■ **PROBLEM TO SOLVE**
Find every line below with the string "heapq" and pick it out.

SUPPLIED ENTRIES: Begin

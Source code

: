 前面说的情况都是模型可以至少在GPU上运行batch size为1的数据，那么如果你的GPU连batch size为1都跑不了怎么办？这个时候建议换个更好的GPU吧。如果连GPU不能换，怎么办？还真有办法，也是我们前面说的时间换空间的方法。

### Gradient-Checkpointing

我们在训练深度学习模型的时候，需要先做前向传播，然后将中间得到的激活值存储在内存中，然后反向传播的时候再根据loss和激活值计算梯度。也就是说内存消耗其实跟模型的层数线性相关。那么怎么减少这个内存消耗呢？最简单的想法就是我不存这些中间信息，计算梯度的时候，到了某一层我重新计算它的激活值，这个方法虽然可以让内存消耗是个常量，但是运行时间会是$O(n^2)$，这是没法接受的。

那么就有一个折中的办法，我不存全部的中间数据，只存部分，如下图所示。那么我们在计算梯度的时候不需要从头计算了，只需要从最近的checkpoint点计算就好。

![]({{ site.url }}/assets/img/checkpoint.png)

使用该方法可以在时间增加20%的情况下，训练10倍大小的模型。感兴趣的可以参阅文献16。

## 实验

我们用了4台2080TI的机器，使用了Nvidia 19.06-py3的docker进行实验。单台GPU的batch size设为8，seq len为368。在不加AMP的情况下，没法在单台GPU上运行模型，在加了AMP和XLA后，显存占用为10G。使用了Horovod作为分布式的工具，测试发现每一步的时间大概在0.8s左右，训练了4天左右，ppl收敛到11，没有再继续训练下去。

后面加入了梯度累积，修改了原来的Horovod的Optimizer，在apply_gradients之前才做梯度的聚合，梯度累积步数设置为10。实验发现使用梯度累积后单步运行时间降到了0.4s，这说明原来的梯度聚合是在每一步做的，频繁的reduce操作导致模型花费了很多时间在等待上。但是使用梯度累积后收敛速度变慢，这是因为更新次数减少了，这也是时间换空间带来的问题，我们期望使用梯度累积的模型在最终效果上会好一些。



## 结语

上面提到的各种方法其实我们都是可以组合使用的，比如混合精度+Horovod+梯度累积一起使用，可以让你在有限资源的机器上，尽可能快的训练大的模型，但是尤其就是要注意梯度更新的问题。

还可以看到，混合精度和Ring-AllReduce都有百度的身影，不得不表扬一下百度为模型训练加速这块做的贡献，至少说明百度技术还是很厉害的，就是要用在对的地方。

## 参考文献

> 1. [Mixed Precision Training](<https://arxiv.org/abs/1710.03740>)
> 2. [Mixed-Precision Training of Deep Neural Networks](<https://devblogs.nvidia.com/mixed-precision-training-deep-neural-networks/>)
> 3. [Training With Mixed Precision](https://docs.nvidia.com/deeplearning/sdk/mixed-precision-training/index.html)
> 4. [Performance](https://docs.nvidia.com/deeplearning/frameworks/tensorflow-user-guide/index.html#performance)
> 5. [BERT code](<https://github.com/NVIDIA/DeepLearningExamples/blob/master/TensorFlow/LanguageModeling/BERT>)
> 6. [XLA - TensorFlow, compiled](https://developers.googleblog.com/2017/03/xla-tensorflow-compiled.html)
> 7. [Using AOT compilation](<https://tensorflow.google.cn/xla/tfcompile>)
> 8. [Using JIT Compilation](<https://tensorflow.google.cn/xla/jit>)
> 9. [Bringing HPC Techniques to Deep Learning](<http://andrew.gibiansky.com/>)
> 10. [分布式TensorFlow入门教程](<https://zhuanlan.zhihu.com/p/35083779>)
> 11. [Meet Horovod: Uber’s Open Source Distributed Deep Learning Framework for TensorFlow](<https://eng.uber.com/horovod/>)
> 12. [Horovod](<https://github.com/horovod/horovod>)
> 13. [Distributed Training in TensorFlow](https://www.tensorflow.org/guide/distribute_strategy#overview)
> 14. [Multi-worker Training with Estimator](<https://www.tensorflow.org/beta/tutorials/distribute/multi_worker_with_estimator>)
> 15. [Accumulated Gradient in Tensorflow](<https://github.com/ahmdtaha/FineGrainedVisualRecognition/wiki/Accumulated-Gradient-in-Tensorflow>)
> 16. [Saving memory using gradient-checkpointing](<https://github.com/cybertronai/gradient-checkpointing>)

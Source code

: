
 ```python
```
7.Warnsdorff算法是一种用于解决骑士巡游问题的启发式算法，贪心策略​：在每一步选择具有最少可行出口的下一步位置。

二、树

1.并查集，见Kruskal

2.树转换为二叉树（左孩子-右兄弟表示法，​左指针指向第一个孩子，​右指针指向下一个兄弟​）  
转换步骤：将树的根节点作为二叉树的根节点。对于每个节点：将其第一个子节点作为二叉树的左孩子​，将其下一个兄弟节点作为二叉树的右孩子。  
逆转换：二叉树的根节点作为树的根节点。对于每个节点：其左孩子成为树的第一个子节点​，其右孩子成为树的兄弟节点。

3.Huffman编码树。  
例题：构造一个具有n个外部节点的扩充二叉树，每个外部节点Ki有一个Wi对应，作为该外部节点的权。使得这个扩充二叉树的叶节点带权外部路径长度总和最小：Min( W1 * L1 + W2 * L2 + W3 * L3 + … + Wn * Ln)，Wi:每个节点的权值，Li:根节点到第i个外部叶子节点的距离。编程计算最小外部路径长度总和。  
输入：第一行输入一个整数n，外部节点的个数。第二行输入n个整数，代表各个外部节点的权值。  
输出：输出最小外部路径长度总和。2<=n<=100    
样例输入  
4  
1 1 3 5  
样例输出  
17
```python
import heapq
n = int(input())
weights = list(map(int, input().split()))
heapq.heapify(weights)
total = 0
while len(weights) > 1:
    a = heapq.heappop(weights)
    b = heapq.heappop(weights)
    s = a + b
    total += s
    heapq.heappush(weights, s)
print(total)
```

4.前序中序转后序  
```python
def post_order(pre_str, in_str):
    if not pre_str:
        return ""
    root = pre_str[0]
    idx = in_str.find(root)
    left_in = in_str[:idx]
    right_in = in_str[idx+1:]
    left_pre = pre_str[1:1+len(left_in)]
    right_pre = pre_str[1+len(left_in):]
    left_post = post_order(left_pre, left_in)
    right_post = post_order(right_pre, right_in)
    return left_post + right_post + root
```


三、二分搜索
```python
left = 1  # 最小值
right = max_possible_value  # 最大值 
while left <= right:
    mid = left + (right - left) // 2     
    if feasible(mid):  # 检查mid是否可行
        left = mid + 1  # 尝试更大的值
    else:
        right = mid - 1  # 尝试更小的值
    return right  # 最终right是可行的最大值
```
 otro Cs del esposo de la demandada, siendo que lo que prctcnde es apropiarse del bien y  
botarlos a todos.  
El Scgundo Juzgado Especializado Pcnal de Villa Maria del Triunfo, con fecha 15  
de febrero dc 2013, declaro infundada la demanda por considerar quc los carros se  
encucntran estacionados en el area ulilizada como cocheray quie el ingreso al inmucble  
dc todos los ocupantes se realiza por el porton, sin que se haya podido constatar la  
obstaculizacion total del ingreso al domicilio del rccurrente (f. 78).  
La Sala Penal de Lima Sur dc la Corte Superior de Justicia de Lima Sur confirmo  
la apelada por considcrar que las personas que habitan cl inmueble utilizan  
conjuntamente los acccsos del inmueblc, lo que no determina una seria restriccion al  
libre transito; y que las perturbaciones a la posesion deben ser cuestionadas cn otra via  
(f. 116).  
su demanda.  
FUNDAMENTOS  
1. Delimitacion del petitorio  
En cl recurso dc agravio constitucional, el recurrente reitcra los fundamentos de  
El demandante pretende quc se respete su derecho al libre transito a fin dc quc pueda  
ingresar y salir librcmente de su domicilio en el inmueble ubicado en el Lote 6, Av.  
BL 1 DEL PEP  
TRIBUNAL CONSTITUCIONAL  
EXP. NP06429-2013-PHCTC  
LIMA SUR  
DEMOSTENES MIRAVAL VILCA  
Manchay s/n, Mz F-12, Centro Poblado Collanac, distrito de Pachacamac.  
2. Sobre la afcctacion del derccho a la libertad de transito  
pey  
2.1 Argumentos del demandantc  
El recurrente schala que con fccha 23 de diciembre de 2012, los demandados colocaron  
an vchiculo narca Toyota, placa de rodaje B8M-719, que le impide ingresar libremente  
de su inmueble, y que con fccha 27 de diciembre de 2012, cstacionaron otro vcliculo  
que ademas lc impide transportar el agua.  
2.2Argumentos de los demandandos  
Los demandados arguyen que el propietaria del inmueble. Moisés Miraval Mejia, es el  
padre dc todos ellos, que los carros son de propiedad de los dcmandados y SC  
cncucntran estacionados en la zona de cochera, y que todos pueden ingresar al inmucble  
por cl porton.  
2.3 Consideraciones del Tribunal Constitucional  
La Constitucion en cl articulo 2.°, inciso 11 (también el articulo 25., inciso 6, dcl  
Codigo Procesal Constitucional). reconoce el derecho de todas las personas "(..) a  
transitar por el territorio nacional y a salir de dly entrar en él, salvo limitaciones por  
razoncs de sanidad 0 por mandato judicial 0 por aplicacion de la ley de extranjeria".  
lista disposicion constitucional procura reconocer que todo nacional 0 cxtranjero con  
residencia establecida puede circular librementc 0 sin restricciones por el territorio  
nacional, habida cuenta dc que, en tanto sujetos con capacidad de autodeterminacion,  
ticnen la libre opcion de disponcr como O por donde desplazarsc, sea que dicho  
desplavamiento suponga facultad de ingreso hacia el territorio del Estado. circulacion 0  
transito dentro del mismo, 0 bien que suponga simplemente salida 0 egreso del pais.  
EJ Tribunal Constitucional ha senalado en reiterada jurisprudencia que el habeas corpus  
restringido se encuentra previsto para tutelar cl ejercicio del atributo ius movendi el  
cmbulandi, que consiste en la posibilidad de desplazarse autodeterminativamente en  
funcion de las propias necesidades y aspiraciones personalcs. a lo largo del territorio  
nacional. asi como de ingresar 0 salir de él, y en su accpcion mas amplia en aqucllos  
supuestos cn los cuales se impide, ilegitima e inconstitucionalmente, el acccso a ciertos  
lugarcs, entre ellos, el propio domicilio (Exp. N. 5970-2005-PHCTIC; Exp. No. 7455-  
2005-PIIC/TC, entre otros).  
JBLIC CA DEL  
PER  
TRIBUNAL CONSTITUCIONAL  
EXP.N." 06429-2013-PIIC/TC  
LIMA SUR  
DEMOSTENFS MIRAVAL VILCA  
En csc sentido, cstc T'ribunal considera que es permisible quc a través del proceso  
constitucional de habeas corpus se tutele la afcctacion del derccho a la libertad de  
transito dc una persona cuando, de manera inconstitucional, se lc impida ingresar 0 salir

SUPPLIED ENTRIES: End

■ **COMPLETED EXERCISE**
import heapq
heapq.heapify(weights)
    a = heapq.heappop(weights)
    b = heapq.heappop(weights)
    heapq.heappush(weights, s)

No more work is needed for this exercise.